What you should walk away with

Master the `CrewAI` framework for creating role-based agent teams, defining tasks, and managing agent collaboration to perform complex generative AI evaluations.

Utilize `Claude Opus 4.5` as the 'Expert Critic' agent, leveraging its advanced reasoning and comprehension capabilities to provide nuanced, human-like qualitative assessments of generated content (e.g., creativity, coherence, factual accuracy, safety).

Implement persistent memory and context management for evaluation tasks using `ChromaDB`, storing and retrieving historical test cases, model outputs, and expert agent feedback for continuous learning and contextual evaluation.
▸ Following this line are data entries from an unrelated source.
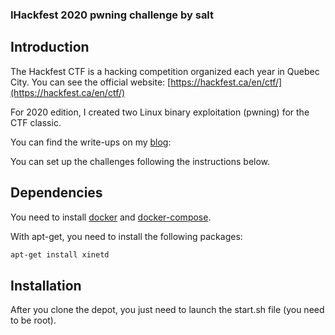 ### IHackfest 2020 pwning challenge by salt

## Introduction

The Hackfest CTF is a hacking competition organized each year in Quebec City. You can see the official website: [https://hackfest.ca/en/ctf/](https://hackfest.ca/en/ctf/)

For 2020 edition, I created two Linux binary exploitation (pwning) for the CTF classic.

You can find the write-ups on my [blog](https://www.salt-hacking-blog.com/):

You can set up the challenges following the instructions below.

## Dependencies

You need to install [docker](https://docs.docker.com/install/linux/docker-ce/debian/) and [docker-compose](https://docs.docker.com/compose/install/).

With apt-get, you need to install the following packages:

```bash
apt-get install xinetd
```

## Installation

After you clone the depot, you just need to launch the start.sh file (you need to be root).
Integrate `MLflow` for comprehensive experiment tracking, logging evaluation metrics (both quantitative and qualitative from agents), model versions under test, and artifacts (generated content, agent reports).

Orchestrate end-to-end generative AI evaluation workflows using `Prefect`, defining DAGs that include test case generation, model inference, agentic evaluation, metric logging, and report generation, ensuring scalability and reproducibility.

Start from your terminal
$npx -y @versalist/cli start automated-generative-ai-model-evaluation

[ok] Wrote CHALLENGE.md

[ok] Wrote .versalist.json

[ok] Wrote eval/examples.json

Requires VERSALIST_API_KEY. Works with any MCP-aware editor.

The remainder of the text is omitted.